Reputation: 61
I have a file Pseudo.fasta that looks like this
>Pseudomonas_brassicacearum_51MFCVI2.1_ABFDHLDI_02438
AATCGCAATTTGCCCAAA
>Pseudomonas_brassicacearum_51MFCVI2.1_ABFDHLDI_03705
GATCCTTAACGGA
>Pseudomonas_brassicacearum_PP1_210F_EGEGDKLG_01471
AGGCCTTAAACCTT
and another file.txt with two columns: 1 column that partially match the header of the .fasta file and a second column and the file looks like this.
Pseudomonas_brassicacearum_51MFCVI2.1 JW5VryPcbM
Pseudomonas_brassicacearum_51MFCVI2.1 JW5VryPcbM
Pseudomonas_brassicacearum_PP1_210F nxUvzhi39L
Basically I want to replace the header with the second column of the second file if the first column of the first file match (the first part) of the fasta header.
The deisred output should look like this
>JW5VryPcbM_1
AATCGCAATTTGCCCAAA
>JW5VryPcbM_2
GATCCTTAACGGA
>nxUvzhi39L_1
AGGCCTTAAACCTT
I was trying to do that with awk
awk -F "\t" 'FNR==NR {f2[$1]=$2;next} $2 in f2 {$2=f2[$2]}1' file.txt FS='>' OFS='>' Pseudomo.fasta
but this solution only works if the the strings to match are exactly the same.
After this I would apply this awk line to add a number in case of duplicates in the headers
awk '{print $0 (/^>/ ? "_" (++c[$1]) : "")}' Pseudo.fasta
It would be also cool to maybe directly pipe this last with the previous command. Any suggestion?

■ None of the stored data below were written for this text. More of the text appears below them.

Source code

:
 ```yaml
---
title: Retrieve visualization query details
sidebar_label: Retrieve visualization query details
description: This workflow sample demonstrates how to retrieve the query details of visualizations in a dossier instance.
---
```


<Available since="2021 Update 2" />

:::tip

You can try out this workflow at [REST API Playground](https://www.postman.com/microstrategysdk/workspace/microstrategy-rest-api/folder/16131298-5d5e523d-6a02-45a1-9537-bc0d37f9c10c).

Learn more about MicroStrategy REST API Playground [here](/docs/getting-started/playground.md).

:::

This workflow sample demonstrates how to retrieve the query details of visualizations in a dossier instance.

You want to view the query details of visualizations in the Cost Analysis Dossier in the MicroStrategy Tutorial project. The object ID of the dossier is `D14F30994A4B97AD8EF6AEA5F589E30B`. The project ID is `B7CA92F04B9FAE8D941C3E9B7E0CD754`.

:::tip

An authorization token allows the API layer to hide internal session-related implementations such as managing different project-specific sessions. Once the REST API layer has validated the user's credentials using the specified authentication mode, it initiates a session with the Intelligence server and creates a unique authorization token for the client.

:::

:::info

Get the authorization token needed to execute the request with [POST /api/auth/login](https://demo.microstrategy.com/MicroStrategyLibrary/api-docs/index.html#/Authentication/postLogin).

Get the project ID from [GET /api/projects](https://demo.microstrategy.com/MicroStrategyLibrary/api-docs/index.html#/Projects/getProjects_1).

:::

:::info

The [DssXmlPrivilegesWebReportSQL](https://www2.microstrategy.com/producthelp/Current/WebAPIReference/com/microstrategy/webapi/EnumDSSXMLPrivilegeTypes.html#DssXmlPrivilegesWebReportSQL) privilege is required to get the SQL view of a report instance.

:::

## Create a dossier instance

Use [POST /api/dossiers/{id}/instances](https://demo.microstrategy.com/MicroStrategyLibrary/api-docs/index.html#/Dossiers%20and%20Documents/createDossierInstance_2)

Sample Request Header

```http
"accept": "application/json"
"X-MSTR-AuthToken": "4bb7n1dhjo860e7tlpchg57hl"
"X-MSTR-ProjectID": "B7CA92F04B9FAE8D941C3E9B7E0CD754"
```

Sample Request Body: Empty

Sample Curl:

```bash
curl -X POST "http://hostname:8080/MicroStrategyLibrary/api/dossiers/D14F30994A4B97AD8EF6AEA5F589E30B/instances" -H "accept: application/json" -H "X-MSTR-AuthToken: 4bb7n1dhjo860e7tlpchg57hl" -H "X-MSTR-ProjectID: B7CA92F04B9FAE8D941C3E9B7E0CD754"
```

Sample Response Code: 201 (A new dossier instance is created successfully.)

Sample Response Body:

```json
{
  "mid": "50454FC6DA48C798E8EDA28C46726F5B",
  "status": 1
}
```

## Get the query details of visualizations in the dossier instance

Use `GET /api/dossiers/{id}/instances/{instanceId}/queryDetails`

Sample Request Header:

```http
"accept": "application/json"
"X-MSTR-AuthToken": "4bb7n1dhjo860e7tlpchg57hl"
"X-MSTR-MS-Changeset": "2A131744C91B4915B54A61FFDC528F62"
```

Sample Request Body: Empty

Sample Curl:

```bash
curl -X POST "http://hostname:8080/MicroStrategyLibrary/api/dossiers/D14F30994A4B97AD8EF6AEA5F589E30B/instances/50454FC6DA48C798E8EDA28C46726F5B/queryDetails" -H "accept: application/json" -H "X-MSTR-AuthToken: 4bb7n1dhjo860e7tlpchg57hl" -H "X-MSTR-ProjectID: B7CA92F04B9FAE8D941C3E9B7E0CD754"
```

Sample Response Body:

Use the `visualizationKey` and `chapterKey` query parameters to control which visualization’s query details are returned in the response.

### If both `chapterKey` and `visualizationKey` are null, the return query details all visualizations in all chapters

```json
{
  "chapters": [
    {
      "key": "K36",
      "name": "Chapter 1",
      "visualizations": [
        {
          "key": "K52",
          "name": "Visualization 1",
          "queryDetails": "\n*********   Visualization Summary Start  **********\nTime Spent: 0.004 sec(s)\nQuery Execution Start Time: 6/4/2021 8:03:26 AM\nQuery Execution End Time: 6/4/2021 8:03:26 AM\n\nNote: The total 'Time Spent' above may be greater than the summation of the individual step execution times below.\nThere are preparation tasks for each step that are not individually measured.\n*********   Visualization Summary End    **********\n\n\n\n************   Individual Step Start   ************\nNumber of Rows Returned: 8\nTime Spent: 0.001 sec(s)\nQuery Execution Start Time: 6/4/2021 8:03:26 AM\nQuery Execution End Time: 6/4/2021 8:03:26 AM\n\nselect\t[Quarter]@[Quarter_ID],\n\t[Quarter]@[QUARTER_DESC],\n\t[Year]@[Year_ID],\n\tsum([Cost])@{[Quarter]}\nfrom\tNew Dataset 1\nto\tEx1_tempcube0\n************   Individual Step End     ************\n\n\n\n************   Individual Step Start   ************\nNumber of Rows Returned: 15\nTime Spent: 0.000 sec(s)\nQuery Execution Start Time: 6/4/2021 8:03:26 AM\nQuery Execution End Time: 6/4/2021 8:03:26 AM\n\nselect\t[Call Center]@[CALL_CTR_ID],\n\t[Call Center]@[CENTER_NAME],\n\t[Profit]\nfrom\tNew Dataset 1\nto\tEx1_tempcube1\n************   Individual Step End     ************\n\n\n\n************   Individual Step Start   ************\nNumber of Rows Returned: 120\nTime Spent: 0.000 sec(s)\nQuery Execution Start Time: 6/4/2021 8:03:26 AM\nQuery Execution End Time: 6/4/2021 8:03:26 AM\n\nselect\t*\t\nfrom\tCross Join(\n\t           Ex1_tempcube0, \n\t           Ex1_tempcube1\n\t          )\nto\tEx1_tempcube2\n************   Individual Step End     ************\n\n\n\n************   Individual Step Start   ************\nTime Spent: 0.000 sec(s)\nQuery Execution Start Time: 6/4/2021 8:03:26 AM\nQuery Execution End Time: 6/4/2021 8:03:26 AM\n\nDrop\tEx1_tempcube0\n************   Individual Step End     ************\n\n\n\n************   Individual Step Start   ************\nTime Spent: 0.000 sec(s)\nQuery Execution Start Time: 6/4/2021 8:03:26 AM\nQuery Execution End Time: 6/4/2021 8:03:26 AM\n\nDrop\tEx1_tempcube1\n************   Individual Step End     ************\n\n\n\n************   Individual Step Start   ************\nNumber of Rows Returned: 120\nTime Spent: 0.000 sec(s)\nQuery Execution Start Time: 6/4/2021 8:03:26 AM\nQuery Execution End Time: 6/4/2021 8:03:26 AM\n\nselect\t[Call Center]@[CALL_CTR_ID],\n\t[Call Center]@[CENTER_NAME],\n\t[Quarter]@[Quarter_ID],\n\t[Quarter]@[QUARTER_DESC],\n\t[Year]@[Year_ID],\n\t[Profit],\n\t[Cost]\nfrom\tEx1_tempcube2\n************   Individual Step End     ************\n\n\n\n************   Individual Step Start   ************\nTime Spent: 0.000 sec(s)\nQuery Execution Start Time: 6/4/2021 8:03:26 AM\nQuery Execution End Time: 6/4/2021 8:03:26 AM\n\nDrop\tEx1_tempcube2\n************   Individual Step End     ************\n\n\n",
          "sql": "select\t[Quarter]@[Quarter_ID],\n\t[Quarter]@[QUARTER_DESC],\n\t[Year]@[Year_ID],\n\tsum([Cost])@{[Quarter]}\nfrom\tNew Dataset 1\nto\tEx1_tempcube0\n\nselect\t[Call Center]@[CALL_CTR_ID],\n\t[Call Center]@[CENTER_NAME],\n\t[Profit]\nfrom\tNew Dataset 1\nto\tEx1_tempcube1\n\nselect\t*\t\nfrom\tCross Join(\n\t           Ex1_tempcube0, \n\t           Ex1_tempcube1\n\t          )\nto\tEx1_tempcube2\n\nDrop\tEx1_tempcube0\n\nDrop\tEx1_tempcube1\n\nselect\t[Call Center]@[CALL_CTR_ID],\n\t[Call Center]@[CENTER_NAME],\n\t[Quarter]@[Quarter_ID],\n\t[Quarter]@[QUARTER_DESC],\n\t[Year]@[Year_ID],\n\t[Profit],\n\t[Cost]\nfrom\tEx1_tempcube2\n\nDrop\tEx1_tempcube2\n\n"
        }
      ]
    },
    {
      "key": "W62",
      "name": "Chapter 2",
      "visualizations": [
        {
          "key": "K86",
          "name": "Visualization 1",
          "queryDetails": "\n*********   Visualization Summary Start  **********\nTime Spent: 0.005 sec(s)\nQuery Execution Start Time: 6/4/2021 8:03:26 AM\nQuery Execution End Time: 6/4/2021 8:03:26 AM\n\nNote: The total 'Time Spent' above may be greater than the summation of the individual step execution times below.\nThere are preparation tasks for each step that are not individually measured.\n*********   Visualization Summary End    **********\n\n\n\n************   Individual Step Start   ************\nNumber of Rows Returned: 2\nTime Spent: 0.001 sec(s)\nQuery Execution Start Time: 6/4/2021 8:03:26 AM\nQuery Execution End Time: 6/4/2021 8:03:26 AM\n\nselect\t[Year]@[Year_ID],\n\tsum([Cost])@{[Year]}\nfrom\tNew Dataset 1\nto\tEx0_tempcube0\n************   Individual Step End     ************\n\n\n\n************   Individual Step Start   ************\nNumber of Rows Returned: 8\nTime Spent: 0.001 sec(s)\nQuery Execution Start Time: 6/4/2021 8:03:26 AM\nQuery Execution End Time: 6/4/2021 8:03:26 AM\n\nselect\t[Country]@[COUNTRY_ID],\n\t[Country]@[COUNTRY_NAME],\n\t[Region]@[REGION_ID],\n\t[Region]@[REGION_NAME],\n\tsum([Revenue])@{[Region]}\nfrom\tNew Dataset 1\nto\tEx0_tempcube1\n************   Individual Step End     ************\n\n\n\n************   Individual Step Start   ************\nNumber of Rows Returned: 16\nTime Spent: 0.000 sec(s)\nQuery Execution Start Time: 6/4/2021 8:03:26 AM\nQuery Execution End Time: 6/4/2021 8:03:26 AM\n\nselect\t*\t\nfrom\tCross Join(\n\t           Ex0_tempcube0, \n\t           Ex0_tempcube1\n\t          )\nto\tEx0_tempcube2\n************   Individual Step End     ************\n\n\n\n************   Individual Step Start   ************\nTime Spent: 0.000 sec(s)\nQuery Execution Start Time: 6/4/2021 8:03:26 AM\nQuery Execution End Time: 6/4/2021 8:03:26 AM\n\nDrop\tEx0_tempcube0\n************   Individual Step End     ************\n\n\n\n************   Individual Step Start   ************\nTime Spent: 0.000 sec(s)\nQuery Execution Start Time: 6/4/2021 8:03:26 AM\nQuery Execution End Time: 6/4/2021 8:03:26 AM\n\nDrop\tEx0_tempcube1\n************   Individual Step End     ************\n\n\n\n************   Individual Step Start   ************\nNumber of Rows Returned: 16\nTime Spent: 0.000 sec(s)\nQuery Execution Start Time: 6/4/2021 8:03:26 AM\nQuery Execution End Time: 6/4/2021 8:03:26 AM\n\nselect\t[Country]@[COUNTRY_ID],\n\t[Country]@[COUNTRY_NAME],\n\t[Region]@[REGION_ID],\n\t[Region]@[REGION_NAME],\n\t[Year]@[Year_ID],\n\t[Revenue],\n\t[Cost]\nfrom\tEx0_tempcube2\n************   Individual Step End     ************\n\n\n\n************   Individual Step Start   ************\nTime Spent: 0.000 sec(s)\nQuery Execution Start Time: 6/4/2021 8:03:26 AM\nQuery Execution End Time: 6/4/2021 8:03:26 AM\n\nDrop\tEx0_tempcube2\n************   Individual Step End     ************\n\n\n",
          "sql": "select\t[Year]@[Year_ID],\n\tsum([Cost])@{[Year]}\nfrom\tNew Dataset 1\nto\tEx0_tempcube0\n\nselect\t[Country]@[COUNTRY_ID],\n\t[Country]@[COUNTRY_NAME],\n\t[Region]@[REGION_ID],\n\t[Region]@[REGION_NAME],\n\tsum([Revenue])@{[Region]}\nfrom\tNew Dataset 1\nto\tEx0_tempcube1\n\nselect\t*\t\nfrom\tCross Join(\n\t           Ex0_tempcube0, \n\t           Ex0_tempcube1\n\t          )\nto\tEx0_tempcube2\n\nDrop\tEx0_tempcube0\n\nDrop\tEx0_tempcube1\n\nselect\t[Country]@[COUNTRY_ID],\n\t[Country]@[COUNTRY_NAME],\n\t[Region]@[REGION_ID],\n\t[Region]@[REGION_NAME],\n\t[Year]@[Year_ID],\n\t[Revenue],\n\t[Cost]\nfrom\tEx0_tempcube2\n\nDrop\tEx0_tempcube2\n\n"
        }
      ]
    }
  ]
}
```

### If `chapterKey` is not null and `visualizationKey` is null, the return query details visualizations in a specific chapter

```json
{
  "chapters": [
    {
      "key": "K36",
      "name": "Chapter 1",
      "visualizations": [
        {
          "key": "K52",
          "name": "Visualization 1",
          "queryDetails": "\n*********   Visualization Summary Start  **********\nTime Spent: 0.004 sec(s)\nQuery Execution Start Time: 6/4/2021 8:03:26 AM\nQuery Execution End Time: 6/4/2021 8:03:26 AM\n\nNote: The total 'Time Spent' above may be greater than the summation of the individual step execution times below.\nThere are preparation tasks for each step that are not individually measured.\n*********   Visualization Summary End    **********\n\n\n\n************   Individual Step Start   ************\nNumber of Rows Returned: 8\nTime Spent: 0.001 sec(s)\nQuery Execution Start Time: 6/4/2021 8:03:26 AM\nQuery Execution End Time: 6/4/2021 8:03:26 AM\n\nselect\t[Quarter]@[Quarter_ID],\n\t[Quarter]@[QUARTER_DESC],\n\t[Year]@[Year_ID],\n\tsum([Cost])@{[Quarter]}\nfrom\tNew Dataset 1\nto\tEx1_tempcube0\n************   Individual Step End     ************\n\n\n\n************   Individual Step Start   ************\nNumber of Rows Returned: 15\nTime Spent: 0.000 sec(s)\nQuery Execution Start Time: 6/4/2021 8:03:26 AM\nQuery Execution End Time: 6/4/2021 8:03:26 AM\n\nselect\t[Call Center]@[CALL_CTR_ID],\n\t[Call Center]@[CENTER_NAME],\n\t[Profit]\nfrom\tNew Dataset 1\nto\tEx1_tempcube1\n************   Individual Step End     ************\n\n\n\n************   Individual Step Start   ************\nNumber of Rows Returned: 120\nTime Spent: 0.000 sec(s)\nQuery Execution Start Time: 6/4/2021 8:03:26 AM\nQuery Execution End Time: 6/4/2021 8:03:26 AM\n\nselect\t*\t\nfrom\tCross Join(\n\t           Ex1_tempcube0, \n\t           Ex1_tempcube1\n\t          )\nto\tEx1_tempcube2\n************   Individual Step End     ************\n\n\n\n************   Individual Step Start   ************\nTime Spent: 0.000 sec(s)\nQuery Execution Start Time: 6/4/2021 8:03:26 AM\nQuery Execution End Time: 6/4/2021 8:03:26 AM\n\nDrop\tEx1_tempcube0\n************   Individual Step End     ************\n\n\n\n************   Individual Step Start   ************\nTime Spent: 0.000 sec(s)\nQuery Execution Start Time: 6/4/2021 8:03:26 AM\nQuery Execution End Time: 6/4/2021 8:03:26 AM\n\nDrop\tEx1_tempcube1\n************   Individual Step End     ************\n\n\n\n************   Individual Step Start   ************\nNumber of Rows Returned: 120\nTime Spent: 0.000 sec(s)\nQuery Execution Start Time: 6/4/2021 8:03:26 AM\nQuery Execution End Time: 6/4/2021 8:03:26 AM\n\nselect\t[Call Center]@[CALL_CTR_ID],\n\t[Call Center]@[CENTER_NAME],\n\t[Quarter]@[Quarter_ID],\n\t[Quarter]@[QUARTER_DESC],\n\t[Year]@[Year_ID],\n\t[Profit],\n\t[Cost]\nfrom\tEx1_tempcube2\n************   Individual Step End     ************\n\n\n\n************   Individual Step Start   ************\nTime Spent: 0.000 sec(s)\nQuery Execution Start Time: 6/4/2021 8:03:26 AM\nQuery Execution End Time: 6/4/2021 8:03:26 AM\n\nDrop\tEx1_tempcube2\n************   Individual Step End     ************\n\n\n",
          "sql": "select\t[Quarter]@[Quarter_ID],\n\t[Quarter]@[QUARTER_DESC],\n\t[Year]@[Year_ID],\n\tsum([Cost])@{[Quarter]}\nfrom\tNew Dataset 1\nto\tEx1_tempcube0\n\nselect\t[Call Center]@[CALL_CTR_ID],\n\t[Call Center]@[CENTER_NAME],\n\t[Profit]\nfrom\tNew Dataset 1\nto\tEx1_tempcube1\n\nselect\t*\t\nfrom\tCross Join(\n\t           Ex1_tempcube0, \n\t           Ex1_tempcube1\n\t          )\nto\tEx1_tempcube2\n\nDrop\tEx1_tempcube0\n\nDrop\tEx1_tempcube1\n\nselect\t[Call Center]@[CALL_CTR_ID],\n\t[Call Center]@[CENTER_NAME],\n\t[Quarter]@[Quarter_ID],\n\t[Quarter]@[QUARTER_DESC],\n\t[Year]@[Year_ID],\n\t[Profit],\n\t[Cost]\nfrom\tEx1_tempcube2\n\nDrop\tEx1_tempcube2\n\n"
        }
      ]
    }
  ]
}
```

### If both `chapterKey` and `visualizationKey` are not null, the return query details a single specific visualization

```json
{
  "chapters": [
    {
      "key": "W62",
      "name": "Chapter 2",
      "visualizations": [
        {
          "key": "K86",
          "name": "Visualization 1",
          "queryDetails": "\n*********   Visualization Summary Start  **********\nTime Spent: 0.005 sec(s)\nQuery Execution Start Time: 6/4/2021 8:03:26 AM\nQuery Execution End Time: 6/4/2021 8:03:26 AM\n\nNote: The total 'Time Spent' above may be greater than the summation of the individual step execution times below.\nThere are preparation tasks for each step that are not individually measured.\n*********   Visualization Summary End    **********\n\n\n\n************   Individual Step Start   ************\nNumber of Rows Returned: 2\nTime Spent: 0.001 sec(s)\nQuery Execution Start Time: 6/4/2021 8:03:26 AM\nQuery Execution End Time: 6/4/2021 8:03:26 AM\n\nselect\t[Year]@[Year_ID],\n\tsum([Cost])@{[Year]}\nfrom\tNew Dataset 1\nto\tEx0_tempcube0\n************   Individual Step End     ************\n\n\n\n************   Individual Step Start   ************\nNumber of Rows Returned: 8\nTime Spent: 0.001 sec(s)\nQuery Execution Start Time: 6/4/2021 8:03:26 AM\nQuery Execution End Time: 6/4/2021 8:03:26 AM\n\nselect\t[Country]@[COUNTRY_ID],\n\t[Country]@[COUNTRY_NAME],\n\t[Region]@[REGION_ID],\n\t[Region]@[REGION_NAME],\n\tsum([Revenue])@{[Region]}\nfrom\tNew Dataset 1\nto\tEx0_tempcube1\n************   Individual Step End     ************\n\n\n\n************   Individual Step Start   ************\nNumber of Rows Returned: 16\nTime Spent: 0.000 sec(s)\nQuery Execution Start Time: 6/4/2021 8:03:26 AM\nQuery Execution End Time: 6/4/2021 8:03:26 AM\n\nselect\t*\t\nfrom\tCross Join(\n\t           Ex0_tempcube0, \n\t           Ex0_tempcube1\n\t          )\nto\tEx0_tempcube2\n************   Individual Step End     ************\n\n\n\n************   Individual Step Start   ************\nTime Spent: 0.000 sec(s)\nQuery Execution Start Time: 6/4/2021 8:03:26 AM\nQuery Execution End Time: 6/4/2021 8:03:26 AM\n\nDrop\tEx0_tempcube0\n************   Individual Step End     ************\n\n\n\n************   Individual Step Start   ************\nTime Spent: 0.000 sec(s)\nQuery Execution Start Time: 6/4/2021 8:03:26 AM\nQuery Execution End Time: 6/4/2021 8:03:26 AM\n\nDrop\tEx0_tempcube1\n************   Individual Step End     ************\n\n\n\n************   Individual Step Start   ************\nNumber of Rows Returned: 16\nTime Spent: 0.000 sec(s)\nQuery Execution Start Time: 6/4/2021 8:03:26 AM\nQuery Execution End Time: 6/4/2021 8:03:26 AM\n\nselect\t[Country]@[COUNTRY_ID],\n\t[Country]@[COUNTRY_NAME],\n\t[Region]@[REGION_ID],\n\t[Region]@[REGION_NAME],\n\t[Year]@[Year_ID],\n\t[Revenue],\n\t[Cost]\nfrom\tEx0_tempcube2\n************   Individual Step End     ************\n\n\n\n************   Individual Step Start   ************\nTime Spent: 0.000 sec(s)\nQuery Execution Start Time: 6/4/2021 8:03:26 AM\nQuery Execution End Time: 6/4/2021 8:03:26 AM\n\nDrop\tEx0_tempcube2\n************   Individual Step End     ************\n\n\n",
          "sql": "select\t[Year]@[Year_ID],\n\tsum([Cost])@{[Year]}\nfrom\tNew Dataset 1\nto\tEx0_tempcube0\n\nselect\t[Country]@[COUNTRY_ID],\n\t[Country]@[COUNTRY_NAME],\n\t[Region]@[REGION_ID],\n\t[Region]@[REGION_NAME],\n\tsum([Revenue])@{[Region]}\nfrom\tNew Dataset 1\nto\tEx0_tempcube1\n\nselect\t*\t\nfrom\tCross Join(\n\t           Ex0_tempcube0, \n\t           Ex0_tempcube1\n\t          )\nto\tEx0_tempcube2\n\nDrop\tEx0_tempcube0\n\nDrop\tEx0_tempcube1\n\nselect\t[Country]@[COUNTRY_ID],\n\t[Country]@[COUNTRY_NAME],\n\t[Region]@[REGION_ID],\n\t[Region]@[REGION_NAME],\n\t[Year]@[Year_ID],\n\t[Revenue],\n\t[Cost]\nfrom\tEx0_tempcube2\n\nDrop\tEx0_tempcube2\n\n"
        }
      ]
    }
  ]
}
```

Thanks!
Upvotes: 2
Views: 983
Reputation: 34254
Other fasta
related questions occasionally show other text on the header line; modifying the 1st line of OP's sample input to demonstrate:
$ cat Pseudo.fasta
>Pseudomonas_brassicacearum_51MFCVI2.1_ABFDHLDI_02438 keep the rest of this text
AATCGCAATTTGCCCAAA
>Pseudomonas_brassicacearum_51MFCVI2.1_ABFDHLDI_03705
GATCCTTAACGGA
>Pseudomonas_brassicacearum_PP1_210F_EGEGDKLG_01471
AGGCCTTAAACCTT
If the objective is to replace just the 1st (space delimited) field in the header record, while leaving other text in place, one awk
idea:
awk '
FNR==NR { a[$1]=$2; next }
/^>/ { gene=substr($1,2)
for (i in a)
if (gene ~ i) { $1=">" a[i] "_" ++cnt[i]; break }
}
1
' replacements.txt Pseudo.fasta
NOTE: if the header record has fields delimited by something other than white space (eg, pipes, semicolons) then a few small edits could be made so this code could work with a different delimiter
This generates:
>JW5VryPcbM_1 keep the rest of this text
AATCGCAATTTGCCCAAA
>JW5VryPcbM_2
GATCCTTAACGGA
>nxUvzhi39L_1
AGGCCTTAAACCTT
Upvotes: 2
Reputation: 785108
You may use this awk
:
awk '
NR == FNR {
map[">" $1] = $2
next
}
sub(/(_[^_]+){2}$/, "") && $0 in map {
$0 = ">" map[$0] "_" ++freq[map[$0]]
} 1' file.txt Pseudo.fasta
>JW5VryPcbM_1
AATCGCAATTTGCCCAAA
>JW5VryPcbM_2
GATCCTTAACGGA
>nxUvzhi39L_1
AGGCCTTAAACCTT
Upvotes: 2
Reputation: 163287
In your code you use $2 in f2
checking for a key, but you need a partial match instead.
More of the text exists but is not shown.